● **Task prompt**
Only the lines below starting at the one containing "### 2. Fill" and ending at the one containing "build Cadmium yourself." belong in the answer, each copied exactly.

Stored records
===
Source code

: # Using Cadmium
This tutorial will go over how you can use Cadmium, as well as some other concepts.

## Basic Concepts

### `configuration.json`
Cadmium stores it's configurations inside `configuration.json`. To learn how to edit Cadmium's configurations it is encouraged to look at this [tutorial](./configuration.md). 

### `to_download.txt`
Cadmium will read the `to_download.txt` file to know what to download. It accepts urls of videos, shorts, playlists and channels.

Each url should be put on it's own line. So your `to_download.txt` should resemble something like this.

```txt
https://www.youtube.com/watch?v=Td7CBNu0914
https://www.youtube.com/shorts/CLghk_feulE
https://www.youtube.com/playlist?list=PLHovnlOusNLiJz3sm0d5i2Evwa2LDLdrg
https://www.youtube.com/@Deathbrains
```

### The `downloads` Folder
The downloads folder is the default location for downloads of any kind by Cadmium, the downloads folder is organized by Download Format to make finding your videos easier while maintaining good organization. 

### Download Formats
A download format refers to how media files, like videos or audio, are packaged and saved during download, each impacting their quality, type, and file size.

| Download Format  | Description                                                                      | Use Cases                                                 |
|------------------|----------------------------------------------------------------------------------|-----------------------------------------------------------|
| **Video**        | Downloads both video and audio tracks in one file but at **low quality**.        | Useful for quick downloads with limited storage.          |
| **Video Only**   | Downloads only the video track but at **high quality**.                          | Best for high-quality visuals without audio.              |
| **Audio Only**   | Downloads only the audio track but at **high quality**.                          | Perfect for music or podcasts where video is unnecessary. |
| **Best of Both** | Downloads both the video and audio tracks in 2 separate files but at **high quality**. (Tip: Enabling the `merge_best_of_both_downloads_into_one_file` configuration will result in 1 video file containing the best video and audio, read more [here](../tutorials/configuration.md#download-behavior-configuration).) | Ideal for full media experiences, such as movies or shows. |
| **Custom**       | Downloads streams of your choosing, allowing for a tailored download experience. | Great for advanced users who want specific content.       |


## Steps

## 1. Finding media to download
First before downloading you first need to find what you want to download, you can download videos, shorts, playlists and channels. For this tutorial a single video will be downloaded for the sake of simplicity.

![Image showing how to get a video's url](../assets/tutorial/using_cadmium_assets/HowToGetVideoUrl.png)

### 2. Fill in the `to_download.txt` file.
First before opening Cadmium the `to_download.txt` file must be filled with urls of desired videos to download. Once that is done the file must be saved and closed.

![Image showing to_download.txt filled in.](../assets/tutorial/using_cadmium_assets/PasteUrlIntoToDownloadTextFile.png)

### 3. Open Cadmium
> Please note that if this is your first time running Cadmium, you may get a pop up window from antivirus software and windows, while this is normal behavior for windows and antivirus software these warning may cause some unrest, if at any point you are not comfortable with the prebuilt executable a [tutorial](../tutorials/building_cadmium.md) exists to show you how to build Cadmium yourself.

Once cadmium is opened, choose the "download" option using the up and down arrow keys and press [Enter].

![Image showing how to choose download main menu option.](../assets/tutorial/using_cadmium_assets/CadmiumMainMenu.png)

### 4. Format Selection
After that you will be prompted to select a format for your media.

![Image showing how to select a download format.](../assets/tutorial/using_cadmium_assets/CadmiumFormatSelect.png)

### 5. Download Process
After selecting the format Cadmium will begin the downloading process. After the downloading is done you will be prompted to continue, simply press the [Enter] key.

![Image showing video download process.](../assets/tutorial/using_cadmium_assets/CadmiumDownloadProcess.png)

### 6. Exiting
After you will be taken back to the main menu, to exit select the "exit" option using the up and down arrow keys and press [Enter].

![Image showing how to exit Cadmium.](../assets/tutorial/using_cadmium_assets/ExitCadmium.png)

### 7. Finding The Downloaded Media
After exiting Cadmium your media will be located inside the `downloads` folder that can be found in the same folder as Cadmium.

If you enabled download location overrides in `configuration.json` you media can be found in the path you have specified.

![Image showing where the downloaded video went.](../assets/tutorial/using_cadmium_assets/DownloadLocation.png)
===
● **Written answer**
### 2. Fill in the `to_download.txt` file.
First before opening Cadmium the `to_download.txt` file must be filled with urls of desired videos to download. Once that is done the file must be saved and closed.

![Image showing to_download.txt filled in.](../assets/tutorial/using_cadmium_assets/PasteUrlIntoToDownloadTextFile.png)

### 3. Open Cadmium
> Please note that if this is your first time running Cadmium, you may get a pop up window from antivirus software and windows, while this is normal behavior for windows and antivirus software these warning may cause some unrest, if at any point you are not comfortable with the prebuilt executable a [tutorial](../tutorials/building_cadmium.md) exists to show you how to build Cadmium yourself.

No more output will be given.